(Beginning of Data records)
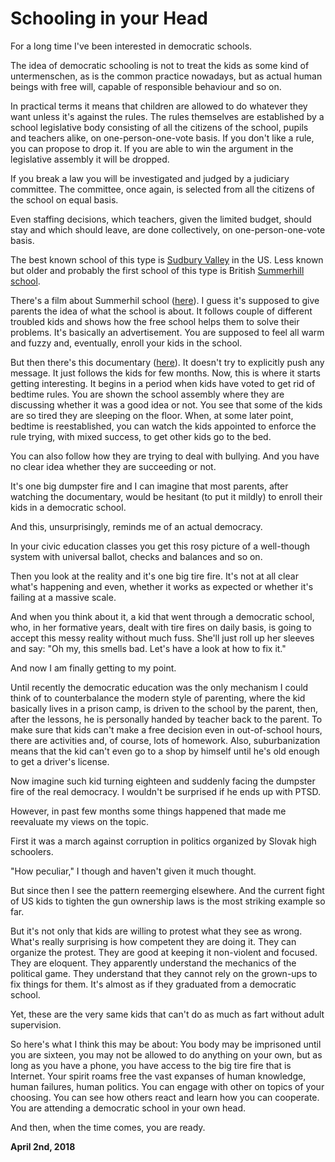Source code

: # Schooling in your Head

For a long time I've been interested in democratic schools.

The idea of democratic schooling is not to treat the kids as some kind of untermenschen, as is the common practice nowadays, but as actual human beings with free will, capable of responsible behaviour and so on.

In practical terms it means that children are allowed to do whatever they want unless it's against the rules. The rules themselves are established by a school legislative body consisting of all the citizens of the school, pupils and teachers alike, on one-person-one-vote basis. If you don't like a rule, you can propose to drop it. If you are able to win the argument in the legislative assembly it will be dropped.

If you break a law you will be investigated and judged by a judiciary committee. The committee, once again, is selected from all the citizens of the school on equal basis.

Even staffing decisions, which teachers, given the limited budget, should stay and which should leave, are done collectively, on one-person-one-vote basis.

The best known school of this type is [Sudbury Valley](https://en.wikipedia.org/wiki/Sudbury_school) in the US. Less known but older and probably the first school of this type is British [Summerhill school](https://en.wikipedia.org/wiki/Summerhill_School).

There's a film about Summerhil school ([here](https://www.youtube.com/watch?v=TxngqMavda0)). I guess it's supposed to give parents the idea of what the school is about. It follows couple of different troubled kids and shows how the free school helps them to solve their problems. It's basically an advertisement. You are supposed to feel all warm and fuzzy and, eventually, enroll your kids in the school.

But then there's this documentary ([here](https://www.youtube.com/watch?v=gfYqpDmJS3k)). It doesn't try to explicitly push any message. It just follows the kids for few months. Now, this is where it starts getting interesting. It begins in a period when kids have voted to get rid of bedtime rules. You are shown the school assembly where they are discussing whether it was a good idea or not. You see that some of the kids are so tired they are sleeping on the floor. When, at some later point, bedtime is reestablished, you can watch the kids appointed to enforce the rule trying, with mixed success, to get other kids go to the bed.

You can also follow how they are trying to deal with bullying. And you have no clear idea whether they are succeeding or not.

It's one big dumpster fire and I can imagine that most parents, after watching the documentary, would be hesitant (to put it mildly) to enroll their kids in a democratic school.

And this, unsurprisingly, reminds me of an actual democracy.

In your civic education classes you get this rosy picture of a well-though system with universal ballot, checks and balances and so on.

Then you look at the reality and it's one big tire fire. It's not at all clear what's happening and even, whether it works as expected or whether it's failing at a massive scale.

And when you think about it, a kid that went through a democratic school, who, in her formative years, dealt with tire fires on daily basis, is going to accept this messy reality without much fuss. She'll just roll up her sleeves and say: "Oh my, this smells bad. Let's have a look at how to fix it."

And now I am finally getting to my point.

Until recently the democratic education was the only mechanism I could think of to counterbalance the modern style of parenting, where the kid basically lives in a prison camp, is driven to the school by the parent, then, after the lessons, he is personally handed by teacher back to the parent. To make sure that kids can't make a free decision even in out-of-school hours, there are activities and, of course, lots of homework. Also, suburbanization means that the kid can't even go to a shop by himself until he's old enough to get a driver's license.

Now imagine such kid turning eighteen and suddenly facing the dumpster fire of the real democracy. I wouldn't be surprised if he ends up with PTSD.

However, in past few months some things happened that made me reevaluate my views on the topic.

First it was a march against corruption in politics organized by Slovak high schoolers.

"How peculiar," I though and haven't given it much thought.

But since then I see the pattern reemerging elsewhere. And the current fight of US kids to tighten the gun ownership laws is the most striking example so far.

But it's not only that kids are willing to protest what they see as wrong. What's really surprising is how competent they are doing it. They can organize the protest. They are good at keeping it non-violent and focused. They are eloquent. They apparently understand the mechanics of the political game. They understand that they cannot rely on the grown-ups to fix things for them. It's almost as if they graduated from a democratic school.

Yet, these are the very same kids that can't do as much as fart without adult supervision.

So here's what I think this may be about: You body may be imprisoned until you are sixteen, you may not be allowed to do anything on your own, but as long as you have a phone, you have access to the big tire fire that is Internet. Your spirit roams free the vast expanses of human knowledge, human failures, human politics. You can engage with other on topics of your choosing. You can see how others react and learn how you can cooperate. You are attending a democratic school in your own head.

And then, when the time comes, you are ready.

**April 2nd, 2018**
(End of Data records)
- Exercise goal
Each entry should be transcribed exactly as given, with pictures omitted.

- Task answer
Source code

: # Schooling in your Head

For a long time I've been interested in democratic schools.

The idea of democratic schooling is not to treat the kids as some kind of untermenschen, as is the common practice nowadays, but as actual human beings with free will, capable of responsible behaviour and so on.

In practical terms it means that children are allowed to do whatever they want unless it's against the rules. The rules themselves are established by a school legislative body consisting of all the citizens of the school, pupils and teachers alike, on one-person-one-vote basis. If you don't like a rule, you can propose to drop it. If you are able to win the argument in the legislative assembly it will be dropped.

If you break a law you will be investigated and judged by a judiciary committee. The committee, once again, is selected from all the citizens of the school on equal basis.

Even staffing decisions, which teachers, given the limited budget, should stay and which should leave, are done collectively, on one-person-one-vote basis.

The best known school of this type is [Sudbury Valley](https://en.wikipedia.org/wiki/Sudbury_school) in the US. Less known but older and probably the first school of this type is British [Summerhill school](https://en.wikipedia.org/wiki/Summerhill_School).

There's a film about Summerhil school ([here](https://www.youtube.com/watch?v=TxngqMavda0)). I guess it's supposed to give parents the idea of what the school is about. It follows couple of different troubled kids and shows how the free school helps them to solve their problems. It's basically an advertisement. You are supposed to feel all warm and fuzzy and, eventually, enroll your kids in the school.

But then there's this documentary ([here](https://www.youtube.com/watch?v=gfYqpDmJS3k)). It doesn't try to explicitly push any message. It just follows the kids for few months. Now, this is where it starts getting interesting. It begins in a period when kids have voted to get rid of bedtime rules. You are shown the school assembly where they are discussing whether it was a good idea or not. You see that some of the kids are so tired they are sleeping on the floor. When, at some later point, bedtime is reestablished, you can watch the kids appointed to enforce the rule trying, with mixed success, to get other kids go to the bed.

You can also follow how they are trying to deal with bullying. And you have no clear idea whether they are succeeding or not.

It's one big dumpster fire and I can imagine that most parents, after watching the documentary, would be hesitant (to put it mildly) to enroll their kids in a democratic school.

And this, unsurprisingly, reminds me of an actual democracy.

In your civic education classes you get this rosy picture of a well-though system with universal ballot, checks and balances and so on.

Then you look at the reality and it's one big tire fire. It's not at all clear what's happening and even, whether it works as expected or whether it's failing at a massive scale.

And when you think about it, a kid that went through a democratic school, who, in her formative years, dealt with tire fires on daily basis, is going to accept this messy reality without much fuss. She'll just roll up her sleeves and say: "Oh my, this smells bad. Let's have a look at how to fix it."

And now I am finally getting to my point.

Until recently the democratic education was the only mechanism I could think of to counterbalance the modern style of parenting, where the kid basically lives in a prison camp, is driven to the school by the parent, then, after the lessons, he is personally handed by teacher back to the parent. To make sure that kids can't make a free decision even in out-of-school hours, there are activities and, of course, lots of homework. Also, suburbanization means that the kid can't even go to a shop by himself until he's old enough to get a driver's license.

Now imagine such kid turning eighteen and suddenly facing the dumpster fire of the real democracy. I wouldn't be surprised if he ends up with PTSD.

However, in past few months some things happened that made me reevaluate my views on the topic.

First it was a march against corruption in politics organized by Slovak high schoolers.

"How peculiar," I though and haven't given it much thought.

But since then I see the pattern reemerging elsewhere. And the current fight of US kids to tighten the gun ownership laws is the most striking example so far.

But it's not only that kids are willing to protest what they see as wrong. What's really surprising is how competent they are doing it. They can organize the protest. They are good at keeping it non-violent and focused. They are eloquent. They apparently understand the mechanics of the political game. They understand that they cannot rely on the grown-ups to fix things for them. It's almost as if they graduated from a democratic school.

Yet, these are the very same kids that can't do as much as fart without adult supervision.

So here's what I think this may be about: You body may be imprisoned until you are sixteen, you may not be allowed to do anything on your own, but as long as you have a phone, you have access to the big tire fire that is Internet. Your spirit roams free the vast expanses of human knowledge, human failures, human politics. You can engage with other on topics of your choosing. You can see how others react and learn how you can cooperate. You are attending a democratic school in your own head.

And then, when the time comes, you are ready.

**April 2nd, 2018**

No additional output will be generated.